ACTIVITY:
Transcribe the records below word for word, leaving every picture out.

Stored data
☆ ☆ ☆ ☆ ☆ ☆ ☆
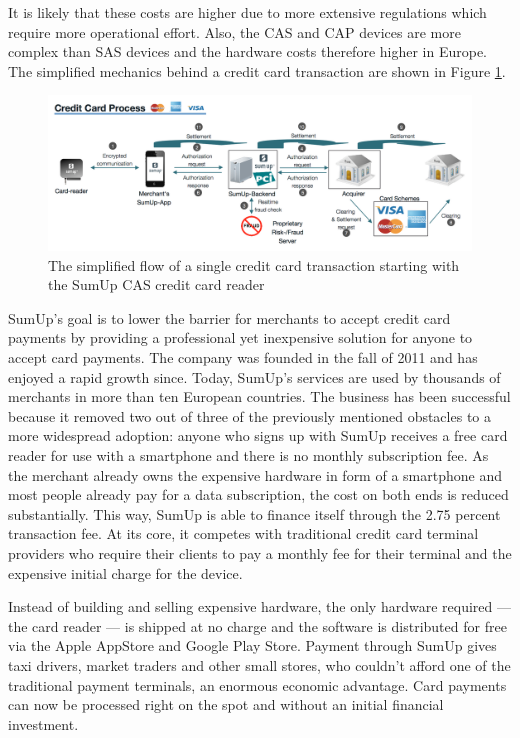 \documentclass[a4paper, oneside]{csthesis}
\begin{document}
It is likely that these costs are higher due to more extensive regulations which require more operational effort. Also, the CAS and CAP devices are more complex than SAS devices and the hardware costs therefore higher in Europe. The simplified mechanics behind a credit card transaction are shown in Figure \ref{fig:credit-card-flow}.

\begin{figure}[tb]
    \begin{center}
        \includegraphics[width=\textwidth]{figures/credit-card-flow.png}
    \end{center}
    \caption{The simplified flow of a single credit card transaction starting with the SumUp CAS credit card reader}
    \label{fig:credit-card-flow}
\end{figure}

SumUp's goal is to lower the barrier for merchants to accept credit card payments by providing a professional yet inexpensive solution for anyone to accept card payments. The company was founded in the fall of 2011 and has enjoyed a rapid growth since.
Today, SumUp's services are used by thousands of merchants in more than ten European countries.
The business has been successful because it removed two out of three of the previously mentioned obstacles to a more widespread adoption: anyone who signs up with SumUp receives a free card reader for use with a smartphone and there is no monthly subscription fee. As the merchant already owns the expensive hardware in form of a smartphone and most people already pay for a data subscription, the cost on both ends is reduced substantially. This way, SumUp is able to finance itself through the 2.75 percent transaction fee. At its core, it competes with traditional credit card terminal providers who require their clients to pay a monthly fee for their terminal and the expensive initial charge for the device.

Instead of building and selling expensive hardware, the only hardware required --- the card reader --- is shipped at no charge and the software is distributed for free via the Apple AppStore and Google Play Store.
Payment through SumUp gives taxi drivers, market traders and other small stores, who couldn't afford one of the traditional payment terminals, an enormous economic advantage. Card payments can now be processed right on the spot and without an initial financial investment.
\end{document}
☆ ☆ ☆ ☆ ☆ ☆ ☆
WRITTEN SOLUTION:
 \documentclass[a4paper, oneside]{csthesis}
\begin{document}
It is likely that these costs are higher due to more extensive regulations which require more operational effort. Also, the CAS and CAP devices are more complex than SAS devices and the hardware costs therefore higher in Europe. The simplified mechanics behind a credit card transaction are shown in Figure \ref{fig:credit-card-flow}.

\begin{figure}[tb]
    \begin{center}
        \includegraphics[width=\textwidth]{figures/credit-card-flow.png}
    \end{center}
    \caption{The simplified flow of a single credit card transaction starting with the SumUp CAS credit card reader}
    \label{fig:credit-card-flow}
\end{figure}

SumUp's goal is to lower the barrier for merchants to accept credit card payments by providing a professional yet inexpensive solution for anyone to accept card payments. The company was founded in the fall of 2011 and has enjoyed a rapid growth since.
Today, SumUp's services are used by thousands of merchants in more than ten European countries.
The business has been successful because it removed two out of three of the previously mentioned obstacles to a more widespread adoption: anyone who signs up with SumUp receives a free card reader for use with a smartphone and there is no monthly subscription fee. As the merchant already owns the expensive hardware in form of a smartphone and most people already pay for a data subscription, the cost on both ends is reduced substantially. This way, SumUp is able to finance itself through the 2.75 percent transaction fee. At its core, it competes with traditional credit card terminal providers who require their clients to pay a monthly fee for their terminal and the expensive initial charge for the device.

Instead of building and selling expensive hardware, the only hardware required --- the card reader --- is shipped at no charge and the software is distributed for free via the Apple AppStore and Google Play Store.
Payment through SumUp gives taxi drivers, market traders and other small stores, who couldn't afford one of the traditional payment terminals, an enormous economic advantage. Card payments can now be processed right on the spot and without an initial financial investment.
\end{document}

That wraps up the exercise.